Fruits of Life: Six Things Cancer Taught Me




As a writer, I am constantly drawn to the page to express my thoughts and views. This post is a personal reflection on my journey through breast cancer this year, and how it profoundly affected my life. I hope you will find some tidbits that resonate for you. With that prelude, I begin . . .

Why me?

That question played over and over in my mind when I was diagnosed with early stage breast cancer last January. How can this be happening to me? There must be some mistake!

I wasn’t a likely candidate for breast cancer (as if anyone is). I have always led a healthy, active lifestyle. I eat really well. I watch my weight. I swim, hike, and practice yoga regularly. I have never been a smoker. There is no history of breast cancer in my family, and no genetic markers that raise my risk.

So, I wasn’t initially alarmed when the radiologist called me back for a follow-up screening after my annual mammogram. As a woman blessed with naturally dense, lumpy breasts, I had been through this drill several times in my life. It came with the territory. In the past, these precautionary exams had always come back benign.

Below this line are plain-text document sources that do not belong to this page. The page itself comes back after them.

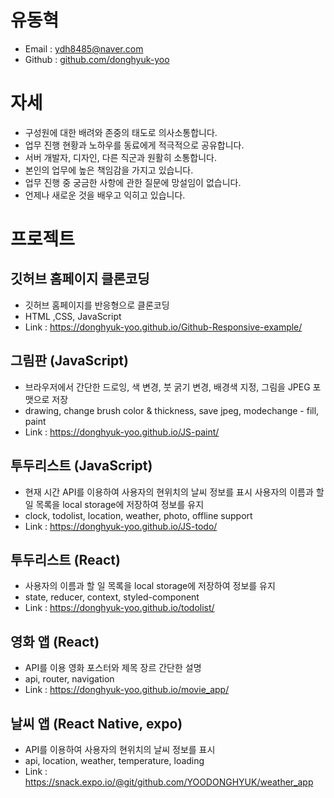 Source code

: # 유동혁

* Email : ydh8485@naver.com
* Github : [github.com/donghyuk-yoo](https://github.com/donghyuk-yoo)

# 자세
* 구성원에 대한 배려와 존중의 태도로 의사소통합니다.
* 업무 진행 현황과 노하우를 동료에게 적극적으로 공유합니다.
* 서버 개발자, 디자인, 다른 직군과 원활히 소통합니다.
* 본인의 업무에 높은 책임감을 가지고 있습니다.
* 업무 진행 중 궁금한 사항에 관한 질문에 망설임이 없습니다.
* 언제나 새로운 것을 배우고 익히고 있습니다.

# 프로젝트
## 깃허브 홈페이지 클론코딩
- 깃허브 홈페이지를 반응형으로 클론코딩  
- HTML ,CSS, JavaScript  
- Link : https://donghyuk-yoo.github.io/Github-Responsive-example/

## 그림판 (JavaScript)
- 브라우저에서 간단한 드로잉, 색 변경, 붓 굵기 변경, 배경색 지정, 그림을 JPEG 포맷으로 저장  
- drawing, change brush color & thickness, save jpeg, modechange - fill, paint  
- Link : https://donghyuk-yoo.github.io/JS-paint/

## 투두리스트 (JavaScript)
- 현재 시간 API를 이용하여 사용자의 현위치의 날씨 정보를 표시 사용자의 이름과 할 일 목록을 local storage에 저장하여 정보를 유지  
- clock, todolist, location, weather, photo, offline support  
- Link : https://donghyuk-yoo.github.io/JS-todo/

## 투두리스트 (React)
- 사용자의 이름과 할 일 목록을 local storage에 저장하여 정보를 유지  
- state, reducer, context, styled-component  
- Link : https://donghyuk-yoo.github.io/todolist/

## 영화 앱 (React)
- API를 이용 영화 포스터와 제목 장르 간단한 설명  
- api, router, navigation  
- Link : https://donghyuk-yoo.github.io/movie_app/

## 날씨 앱 (React Native, expo)
- API를 이용하여 사용자의 현위치의 날씨 정보를 표시  
- api, location, weather, temperature, loading  
- Link : https://snack.expo.io/@git/github.com/YOODONGHYUK/weather_app
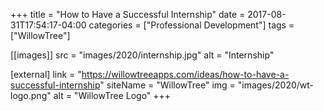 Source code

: +++
title = "How to Have a Successful Internship"
date = 2017-08-31T17:54:17-04:00
categories = ["Professional Development"]
tags = ["WillowTree"]

[[images]]
	src = "images/2020/internship.jpg"
	alt = "Internship"
	
[external]
	link = "https://willowtreeapps.com/ideas/how-to-have-a-successful-internship"
	siteName = "WillowTree"
	img = "images/2020/wt-logo.png"
	alt = "WillowTree Logo"
+++ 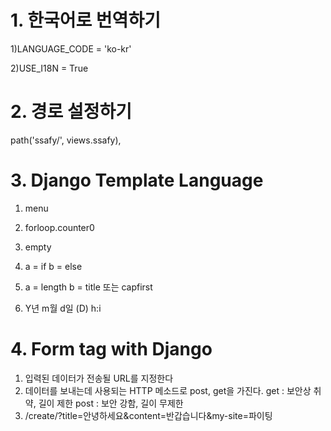 # 1. 한국어로 번역하기

1)LANGUAGE_CODE = 'ko-kr'

2)USE_I18N = True



 # 2. 경로 설정하기

path('ssafy/', views.ssafy),



# 3. Django Template Language

1. menu

2. forloop.counter0

3. empty

4. a = if         b = else
5. a = length       b = title 또는 capfirst
6. Y년 m월 d일 (D) h:i



#  4. Form tag with Django

1) 입력된 데이터가 전송될 URL를 지정한다
2) 데이터를 보내는데 사용되는 HTTP 메소드로 post, get을 가진다.
   get : 보안상 취약, 길이 제한
   post : 보안 강함, 길이 무제한
3) /create/?title=안녕하세요&content=반갑습니다&my-site=파이팅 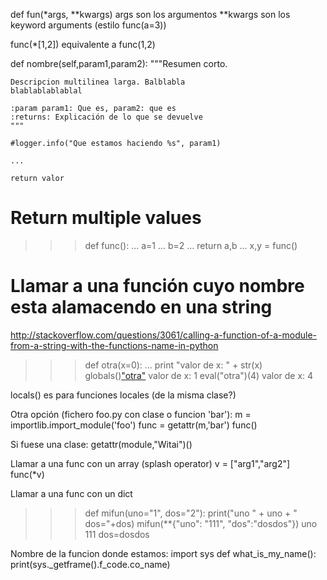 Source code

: def fun(*args, **kwargs)
  args son los argumentos
  **kwargs son los keyword arguments (estilo func(a=3))


func(*[1,2]) equivalente a func(1,2)


def nombre(self,param1,param2):
    """Resumen corto.
    
    Descripcion multilinea larga. Balblabla
    blablablablablal
    
    :param param1: Que es, param2: que es
    :returns: Explicación de lo que se devuelve
    """

    #logger.info("Que estamos haciendo %s", param1)

    ...

    return valor


# Return multiple values #

>>> def func():
...     a=1
...     b=2
...     return a,b
... 
>>> x,y = func()


# Llamar a una función cuyo nombre esta alamacendo en una string
http://stackoverflow.com/questions/3061/calling-a-function-of-a-module-from-a-string-with-the-functions-name-in-python

>>> def otra(x=0):
...   print "valor de x: " + str(x)
>>> globals()["otra"](1)
valor de x: 1
>>> eval("otra")(4)
valor de x: 4

locals() es para funciones locales (de la misma clase?)


Otra opción (fichero foo.py con clase o funcion 'bar'):
m = importlib.import_module('foo')
func = getattr(m,'bar')
func()

Si fuese una clase:
getattr(module,"Witai")()



Llamar a una func con un array (splash operator)
v = ["arg1","arg2"]
func(*v)

Llamar a una func con un dict
>>> def mifun(uno="1", dos="2"): print("uno " + uno + "   dos="+dos)
>>> mifun(**{"uno": "111", "dos":"dosdos"})
uno 111   dos=dosdos



Nombre de la funcion donde estamos:
import sys
def what_is_my_name():
    print(sys._getframe().f_code.co_name)

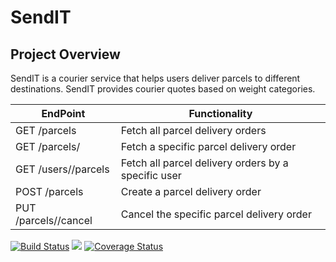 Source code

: # SendIT 
## Project Overview

SendIT is a courier service that helps users deliver parcels to different destinations. SendIT
provides courier quotes based on weight categories. 

| EndPoint | Functionality |
| --- | --- |
| GET /parcels | Fetch all parcel delivery orders |
| GET /parcels/<parcelId> | Fetch a specific parcel delivery order |
| GET /users/<userId>/parcels | Fetch all parcel delivery orders by a specific user |
| POST /parcels | Create a parcel delivery order |
| PUT /parcels/<parcelId>/cancel | Cancel the specific parcel delivery order |

[![Build Status](https://travis-ci.org/niomwungeri-fabrice/andela-dev-challange.svg?branch=develop)](https://travis-ci.org/niomwungeri-fabrice/andela-dev-challange) <a href="https://codeclimate.com/github/niomwungeri-fabrice/andela-dev-challange/maintainability"><img src="https://api.codeclimate.com/v1/badges/fb87df2ab268be391be9/maintainability" /></a> [![Coverage Status](https://coveralls.io/repos/github/niomwungeri-fabrice/andela-dev-challange/badge.svg)](https://coveralls.io/github/niomwungeri-fabrice/andela-dev-challange)
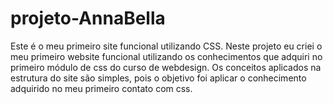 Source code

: # projeto-AnnaBella
Este é o meu primeiro site funcional utilizando CSS.
Neste projeto eu criei o meu primeiro website funcional utilizando os conhecimentos que adquiri no primeiro módulo de css do curso de webdesign.
Os conceitos aplicados na estrutura do site são simples, pois o objetivo foi aplicar o conhecimento adquirido no meu primeiro contato com css.
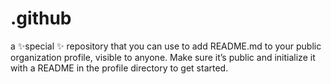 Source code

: # .github
a ✨special ✨ repository that you can use to add README.md to your public organization profile, visible to anyone. Make sure it’s public and initialize it with a README in the profile directory to get started.
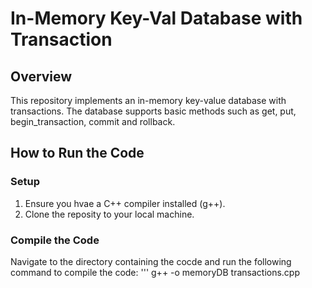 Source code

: # In-Memory Key-Val Database with Transaction

## Overview
This repository implements an in-memory key-value database with transactions. The database supports basic methods such as get, put, begin_transaction, commit and rollback.

## How to Run the Code
### Setup
1. Ensure you hvae a C++ compiler installed (g++).
2. Clone the reposity to your local machine.

### Compile the Code
Navigate to the directory containing the cocde and run the following command to compile the code:
''' g++ -o memoryDB transactions.cpp

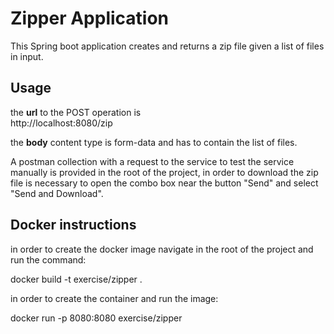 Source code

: # Zipper Application

This Spring boot application creates and returns a zip file given a list of files in input.

## Usage
the **url** to the POST operation is  
http://localhost:8080/zip 

the **body** content type is form-data and has to contain the list of files.

A postman collection with a request to the service to test the service manually
is provided in the root of the project, in order to download the zip file is necessary to open the 
combo box near the button "Send" and select "Send and Download".

## Docker instructions

in order to create the docker image navigate in the root of the project and run the command:

docker build -t exercise/zipper .

in order to create the container and run the image:

docker run -p 8080:8080 exercise/zipper




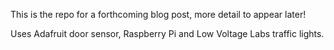 This is the repo for a forthcoming blog post, more detail to appear later!

Uses Adafruit door sensor, Raspberry Pi and Low Voltage Labs traffic lights.

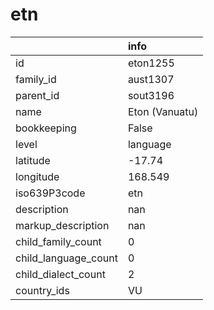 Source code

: # etn
|                      | info           |
|:---------------------|:---------------|
| id                   | eton1255       |
| family_id            | aust1307       |
| parent_id            | sout3196       |
| name                 | Eton (Vanuatu) |
| bookkeeping          | False          |
| level                | language       |
| latitude             | -17.74         |
| longitude            | 168.549        |
| iso639P3code         | etn            |
| description          | nan            |
| markup_description   | nan            |
| child_family_count   | 0              |
| child_language_count | 0              |
| child_dialect_count  | 2              |
| country_ids          | VU             |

This appointment is just another routine follow-up, I thought to myself.

Until it wasn’t.

Hearing the word cancer is life-changing. It sends the world as you know it reeling. I had never heard of multi-centric DCIS (Ductal Carcinoma in Situ) before my diagnosis, but I am well acquainted with it now. As cancer goes, I am definitely one of the lucky ones. Thanks to early detection, mine was still contained and non-invasive. Three lumpectomies later I am now, thankfully, cancer-free.

It’s been ten months since this journey began, and life is finally starting to move forward again. Cancer isn’t the first thing that pops into my head when I wake up in the morning. But my reality is forever changed. I take medication every day and will be closely monitored by the medical community for the rest of my life. I don’t have the luxury of thinking, “It could never happen to me.” It did.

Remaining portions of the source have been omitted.